Another limiting factor with traditional dietary assessment models is the limited number of nutrients that have been measured accurately in food. Evidence suggests that bioactive molecules in food such as polyphenols may play a role, but these molecules are not measured in most nutritional data sets. This limits the scope of understanding between the chemical composition of food and cognitive associations.
Reliability of dietary assessment is further compromised by analytical methods applying either a priori methodologies using constructed scores based on an underlying hypothesis and dietary guidelines which do not reflect entire dietary intake or a posteriori methods, applying data reduction techniques, such as principal component analysis, factor analysis, or cluster analysis to categorise on intercorrelations which provides insight to shared characteristics within a population but has limited comparability and reproducibility in other population samples. Both approaches are limited by pre-defined selections of food and nutrient groupings resulting in varying interpretations of dietary exposures and disease risk.

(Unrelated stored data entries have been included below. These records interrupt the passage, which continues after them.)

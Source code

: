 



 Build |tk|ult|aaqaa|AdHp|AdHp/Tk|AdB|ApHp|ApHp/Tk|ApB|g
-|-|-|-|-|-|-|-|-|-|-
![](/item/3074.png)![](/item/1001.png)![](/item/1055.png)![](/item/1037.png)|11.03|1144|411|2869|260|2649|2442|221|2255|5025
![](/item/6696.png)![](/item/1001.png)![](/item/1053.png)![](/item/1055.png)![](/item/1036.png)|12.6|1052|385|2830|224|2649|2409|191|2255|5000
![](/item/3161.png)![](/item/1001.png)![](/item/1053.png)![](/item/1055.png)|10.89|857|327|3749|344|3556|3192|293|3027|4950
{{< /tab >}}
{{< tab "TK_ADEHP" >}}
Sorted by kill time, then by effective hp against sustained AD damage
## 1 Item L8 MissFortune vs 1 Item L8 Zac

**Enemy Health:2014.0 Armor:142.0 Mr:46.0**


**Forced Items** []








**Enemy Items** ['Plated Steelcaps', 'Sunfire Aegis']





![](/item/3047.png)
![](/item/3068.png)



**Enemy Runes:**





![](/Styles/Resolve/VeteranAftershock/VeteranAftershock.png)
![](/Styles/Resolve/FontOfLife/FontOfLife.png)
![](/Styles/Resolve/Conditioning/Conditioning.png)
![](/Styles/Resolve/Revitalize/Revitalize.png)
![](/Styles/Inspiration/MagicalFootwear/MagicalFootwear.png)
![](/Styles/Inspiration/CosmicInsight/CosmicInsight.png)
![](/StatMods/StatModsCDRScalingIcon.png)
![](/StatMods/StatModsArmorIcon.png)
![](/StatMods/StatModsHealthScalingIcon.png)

In recent years, the advent of online dietary assessment tools has made data collection and analysis much easier, albeit not mitigating the biases, as outlined above; also including technological competence in older adults, recently noted as a possible confounder for reporting accuracy; a feasibility study on use of online dietary recalls among older adults indicated that participants who completed multiple recalls reported higher self-confidence with technology and a higher technology readiness score than those who did not complete any recalls (10). There is, still, a need for evidence-based tools to be evaluated for validation and reliability in study outcomes and clarity in mechanisms that might be protective against dementia. We therefore propose a focus on applying metabolomics as a validation tool and framework for investigating the immediate or cumulative effects of diet on cognitive status and decline.